Buyouts have yet to take hold fully in China, accounting for just 16% of the USD 126.6bn private equity investors put to work in the country last year. A handful of USD 1bn-plus deals accounted for nearly three-quarters of the buyout total, suggesting a sparse middle-market for such transactions.

A couple of those big buyouts happened to be technology related. Generally, the sector is highly polarised. Buyouts have contributed less than 10% of investment in the past four years while growth capital rounds – often featuring minority commitments by global multi-strategy firms most readily associated with buyouts – have flourished.

The size of Inspiration Capital Partners’ (ICP) investment in Antute Technology, a third-party maintenance (TPM) IT service provider, was not disclosed (though the USD 150m target for the firm’s debut US dollar-denominated fund may serve as a reference point). The deal stands out by virtue of its unusual characteristics: China, mid-market, technology, control.

Founded in 2000, Antute provides hardware and software maintenance services to more than 1,000 enterprise customers through a national network of 32 service centres and more than 300 staff.

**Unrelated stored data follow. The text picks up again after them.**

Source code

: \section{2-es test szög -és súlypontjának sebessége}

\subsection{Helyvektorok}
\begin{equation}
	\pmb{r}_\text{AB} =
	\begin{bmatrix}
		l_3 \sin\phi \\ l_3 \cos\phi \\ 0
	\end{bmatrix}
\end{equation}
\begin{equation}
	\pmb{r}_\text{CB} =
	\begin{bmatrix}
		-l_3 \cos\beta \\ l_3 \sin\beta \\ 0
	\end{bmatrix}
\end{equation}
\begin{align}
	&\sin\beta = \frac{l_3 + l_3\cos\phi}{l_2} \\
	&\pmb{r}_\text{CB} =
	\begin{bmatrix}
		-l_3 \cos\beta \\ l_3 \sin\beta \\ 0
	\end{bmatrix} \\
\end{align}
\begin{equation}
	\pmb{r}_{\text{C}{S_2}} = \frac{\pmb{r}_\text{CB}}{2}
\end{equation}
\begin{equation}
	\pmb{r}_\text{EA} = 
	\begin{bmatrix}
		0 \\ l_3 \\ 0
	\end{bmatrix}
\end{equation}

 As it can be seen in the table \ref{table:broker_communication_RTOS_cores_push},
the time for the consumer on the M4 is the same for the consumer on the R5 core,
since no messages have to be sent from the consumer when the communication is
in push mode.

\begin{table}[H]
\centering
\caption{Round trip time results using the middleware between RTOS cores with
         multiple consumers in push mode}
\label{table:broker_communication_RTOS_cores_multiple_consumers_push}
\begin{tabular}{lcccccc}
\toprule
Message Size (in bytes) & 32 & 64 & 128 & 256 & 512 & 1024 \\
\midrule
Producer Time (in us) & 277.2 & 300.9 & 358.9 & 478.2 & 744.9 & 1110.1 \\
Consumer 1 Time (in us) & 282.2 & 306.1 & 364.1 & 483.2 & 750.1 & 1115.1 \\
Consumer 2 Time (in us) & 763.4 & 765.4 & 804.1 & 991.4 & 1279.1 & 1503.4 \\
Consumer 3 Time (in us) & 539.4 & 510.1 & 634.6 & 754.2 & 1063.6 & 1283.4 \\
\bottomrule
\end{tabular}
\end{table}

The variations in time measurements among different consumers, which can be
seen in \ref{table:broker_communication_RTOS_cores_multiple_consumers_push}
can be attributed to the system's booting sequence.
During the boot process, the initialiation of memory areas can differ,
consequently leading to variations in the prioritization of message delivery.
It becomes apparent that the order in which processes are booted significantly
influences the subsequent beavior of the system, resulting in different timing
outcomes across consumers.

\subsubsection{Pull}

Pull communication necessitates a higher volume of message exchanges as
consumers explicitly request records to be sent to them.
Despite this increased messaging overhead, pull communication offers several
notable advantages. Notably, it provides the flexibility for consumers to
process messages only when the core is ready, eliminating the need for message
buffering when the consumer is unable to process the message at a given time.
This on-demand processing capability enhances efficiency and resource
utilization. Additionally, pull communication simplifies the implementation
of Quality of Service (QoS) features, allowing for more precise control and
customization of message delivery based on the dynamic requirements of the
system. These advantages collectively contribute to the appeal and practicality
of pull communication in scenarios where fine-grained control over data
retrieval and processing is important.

Banks, securities firms, telecom operators, and government agencies feature in its customer base, including China Construction Bank, China Life, Huatai Securities, China Mobile, PetroChina, and ZTE.

Orphan to trophy?

Curvature, a US-based TPM peer, acquired the company early in its life. However, when Curvature was sold to Park Place Technologies in 2020, creating the largest TPM provider to data centres globally, Antute was left behind. The tortuous deal approvals that have emerged amid rising US-China tensions, especially involving potentially sensitive technologies, were too much of a challenge.

Partners Group, owner of Curvature prior to the Park Place transaction, sought out a buyer for this orphan asset. It wanted a quick and easy process, even if this meant turning down higher offers.

“The mid-market space is relatively uncrowded, and the seller preferred to deal with us than domestic strategics because of concerns about certainty and speed of closure,” said Hwachie Lee, a managing partner of ICP (pictured, left, with fellow managing partner Tim Li).

He declined to identify Partners Group as the seller, but its ownership of Curvature – achieved through a merger with SMS Systems Maintenance Services, an existing portfolio company, in 2017 – is well known.

ICP, which focuses on mid-market growth and control deals, engaged Bain & Company to perform due diligence. The latter concluded that the TPM IT services in China would grow 14% a year between 2020 to 2025 in China, driven by increased service demands for critical IT infrastructure as well as government initiatives around digital transformation.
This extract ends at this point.